New Delhi: “A patent law along with an intellectual property law in various categories of copyright, trademark, right of publicity and others are imperative for shaping an open, democratic and market-based society,” corporate affairs minister Dr M. Veerappa Moily said while highlighting the importance of a patent system in a democracy at an ASSOCHAM event held here in New Delhi today.
“By recognizing that competition and intellectual property rights (IPR) inform each other, policy makers can use these competitive baselines to calibrate intellectual property rights to the particular market and social context and achieve desired policy goals,” said Dr Moily while inaugurating the ‘3rd Private Equity Convention-2012: India @ 9% Role of PE & VC’ organized by The Associated Chambers of Commerce and Industry of India (ASSOCHAM).
“Though competition law and IPR have converging ends, their interface is challenging due to apparent contradictions in their respective approach,” said Dr Moily.
“The belief that implementation of the new competition law should adopt a phased approach with hardcore cartels, abuses of dominance and related exclusionary behavior and anti-competitive agreements at the forefront followed by merger regulation has considerable merit owing to its technical complexity and political economy,” said the minister. “Merger review can be a particularly resource intensive, time consuming and politically complex process for inexperienced competition agencies.”
The ministry of corporate affairs would work closely with the industry to create an environment to enable the corporate community meet the multifarious global challenges while enhancing their competitiveness and engage proactively to facilitate corporate growth while ensuring a culture of good corporate governance and will work together towards restoring investor’s confidence in the Indian economy, said the minister.
“Considering that funds available with the government through the budget are limited, we need to attract more and more private sector funds for investment in infrastructure and social sectors like healthcare, education and renewable energy through corporates and private equity investors in India and overseas,” while releasing an ASSOCHAM-Deloitte study titled ‘Private Equity Fueling India’s Growth.’
“For this we need to create a welcoming climate and an conducive environment, more so as private equity is not passive investment and is long-term in nature,” said Dr Moily. “Besides, private equity investors add value to their investments in many ways including operational improvements and superior corporate governance in their portfolio companies.”
“The government Is focusing on pursuing public-private partnerships (PPP) to attract more private equity into PPP projects by following best practices in tendering and governance,” said the minister. “We will provide the PE funds with a platform to get their views and factor the same into our policymaking.”

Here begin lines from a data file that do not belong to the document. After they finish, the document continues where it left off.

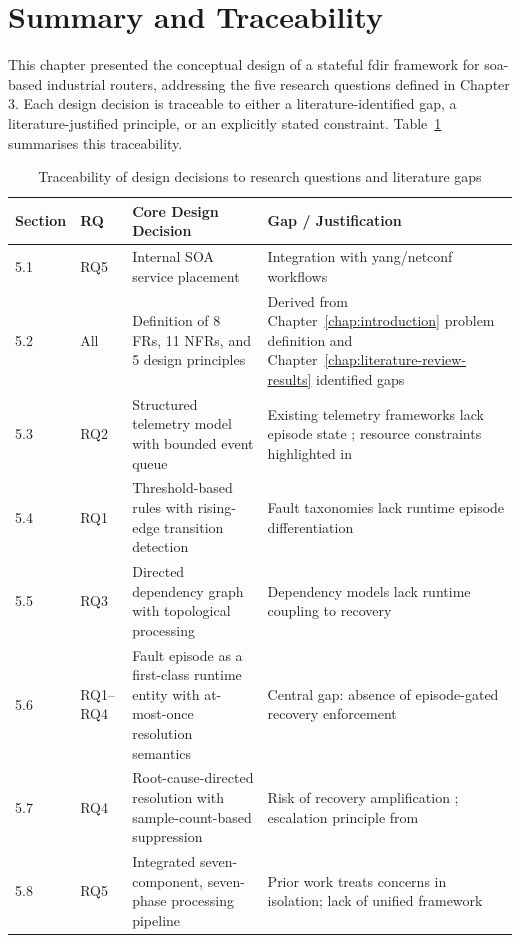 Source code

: \section{Summary and Traceability}\label{sec:conception-summary}

This chapter presented the conceptual design of a stateful \gls{fdir} framework for \gls{soa}-based industrial routers, addressing the five research questions defined in Chapter 3. Each design decision is traceable to either a literature-identified gap, a literature-justified principle, or an explicitly stated constraint. Table~\ref{tab:traceability} summarises this traceability.

\begin{table}[htbp]
\centering
\caption{Traceability of design decisions to research questions and literature gaps}
\label{tab:traceability}
\begin{tabular}{p{1.5cm} p{2cm} p{5.5cm} p{5.5cm}}
\toprule
Section & RQ & Core Design Decision & Gap / Justification \\
\midrule
5.1 & RQ5 & Internal SOA service placement & Integration with \gls{yang}/\gls{netconf} workflows \cite{ref15,ref21,ref29} \\
5.2 & All & Definition of 8 FRs, 11 NFRs, and 5 design principles & Derived from Chapter~\ref{chap:introduction} problem definition and Chapter~\ref{chap:literature-review-results} identified gaps \\
5.3 & RQ2 & Structured telemetry model with bounded event queue & Existing telemetry frameworks lack episode state \cite{ref13,ref14}; resource constraints highlighted in \cite{ref17} \\
5.4 & RQ1 & Threshold-based rules with rising-edge transition detection & Fault taxonomies lack runtime episode differentiation \cite{ref1,ref3,ref5} \\
5.5 & RQ3 & Directed dependency graph with topological processing & Dependency models lack runtime coupling to recovery \cite{ref7,ref8,ref9,ref10,ref11,ref12,ref27} \\
5.6 & RQ1--RQ4 & Fault episode as a first-class runtime entity with at-most-once resolution semantics & Central gap: absence of episode-gated recovery enforcement \cite{ref17,ref18,ref19,ref20,ref21,ref26} \\
5.7 & RQ4 & Root-cause-directed resolution with sample-count-based suppression & Risk of recovery amplification \cite{ref16}; escalation principle from \cite{ref2} \\
5.8 & RQ5 & Integrated seven-component, seven-phase processing pipeline & Prior work treats concerns in isolation; lack of unified framework \cite{ref5,ref6,ref29} \\
\bottomrule
\end{tabular}
\end{table}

“Simultaneously, we are mindful of the fact that PE investors seek stability of policies vis-ŕ-vis taxation and other such factors concerning investor returns and thus we’ll pursue policy stability and enhancements to attract PE and enable fair and equitable treatment of local and international investors as regards to taxation,” said Dr Moily.
“We are committed to bring about a clarity and transparency in corporate regulatory framework for welcoming investments in India,” said the minister. “Besides, we are carrying on massive investor education programmes to improve the ratio of domestic savings to the capital market investment as currently about 90% of liquidity in capital market comes from just 10 cities across India.”
Highlighting the recent events resulting in slowdown of investment pattern globally, Dr Moily said, “This is a temporary phenomenon and things will soon improve.”
“For India to grow at 9%, the role of PE and government must go hand in hand, besides, we need to have a strong and vibrant capital market with transparent process, informed and aware investors and efficient grievance reressal mechanism,” said the minister. “We need to organize awareness campaigns to educate and inculcate financial literacy and for this I have also written to the ministry of human resources and development to promote it at the school level to get desired results.”
“We have forwarded the Reebok fraud case to the serious fraud investigation office (SFIO) for reinvestigation,” said the corporate affairs minister on being quizzed by the members of the media about the Rs 870 crore Reebok scam.
Among others who also spoke on the occasion included: Mr Venugopal Dhoot, past-president, ASSOCHAM; Mr Gautam Bhandari, chairman, PEVCAI; Ms Kalpana Jain, co-chairperson, PEVCAI; Mr Mukesh Agarwal, president, Crisil Research; Mr D.R. Mehta, former IAS and Mr D.S. Rawat, secretary general of ASSOCHAM.